Direct Air Capture (DAC) is a carbon dioxide removal (CDR) technology that extracts atmospheric CO₂ for storage or utilization. This study presents a data-driven approach to identify optimal DAC deployment sites in Germany, focusing on the North German Basin (NGB), a region with promising geological CO₂ storage capacity. Building on 92 identified storage traps, we integrate K-means clustering machine learning algorithm to evaluate surface conditions using both environmental and infrastructural datasets.

Criteria were selected from the literature and divided into onshore and offshore constraints, including factors such as population density, protected areas, pipeline access, seismic activity, and shipping routes. Spatial data processing involved aggregating raster inputs into 100 m² grid cells and calculating distance maps from key infrastructure and risk zones. All the features were homogenized in the same format to process it through K-means algorithm.

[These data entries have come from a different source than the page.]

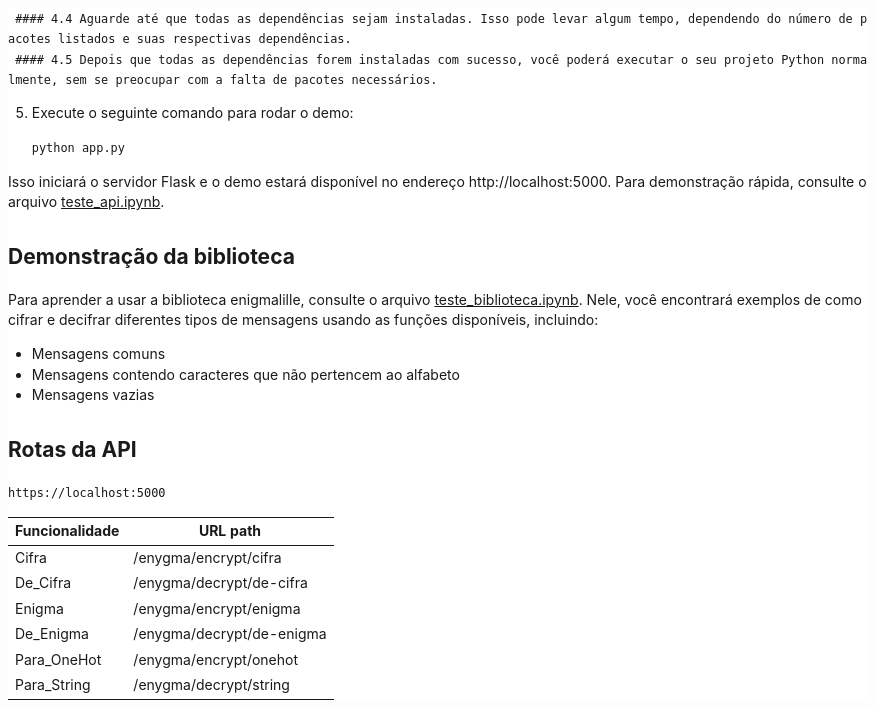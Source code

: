      #### 4.4 Aguarde até que todas as dependências sejam instaladas. Isso pode levar algum tempo, dependendo do número de pacotes listados e suas respectivas dependências.
     #### 4.5 Depois que todas as dependências forem instaladas com sucesso, você poderá executar o seu projeto Python normalmente, sem se preocupar com a falta de pacotes necessários.
 
5. Execute o seguinte comando para rodar o demo:
    ```bash
    python app.py
    ```
Isso iniciará o servidor Flask e o demo estará disponível no endereço http://localhost:5000.
Para demonstração rápida, consulte o arquivo [teste_api.ipynb](teste_api.ipynb).

## Demonstração da biblioteca
Para aprender a usar a biblioteca enigmalille, consulte o arquivo [teste_biblioteca.ipynb](teste_biblioteca.ipynb). Nele, você encontrará exemplos de como cifrar e decifrar diferentes tipos de mensagens usando as funções disponíveis, incluindo:

* Mensagens comuns
* Mensagens contendo caracteres que não pertencem ao alfabeto
* Mensagens vazias

## Rotas da API

`https://localhost:5000`

| Funcionalidade | URL path |
| --- | --- |
| Cifra| /enygma/encrypt/cifra |
| De_Cifra | /enygma/decrypt/de-cifra |
| Enigma | /enygma/encrypt/enigma |
| De_Enigma | /enygma/decrypt/de-enigma |
| Para_OneHot | /enygma/encrypt/onehot | 
| Para_String | /enygma/decrypt/string |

K-means clustering, supported by the Elbow method, grouped potential DAC sites based on geospatial similarities. Cluster results were compared using a 5-level suitability ranking system (J-scores), which assigned scores based on site characteristics and normalized them for comparability. The resulting surface suitability map highlights high-priority regions. The developed methodology can then be used for larger geological regions for which 5-level ranking suitability ranking system is not feasible. This methodology offers a scalable, machine learning-supported framework for DAC site selection that integrates geospatial, environmental, and infrastructure criteria. It serves as a valuable tool for planners, industrial operators and stakeholders aiming to strategically implement DAC. The method is transferable to other regions with appropriate data availability.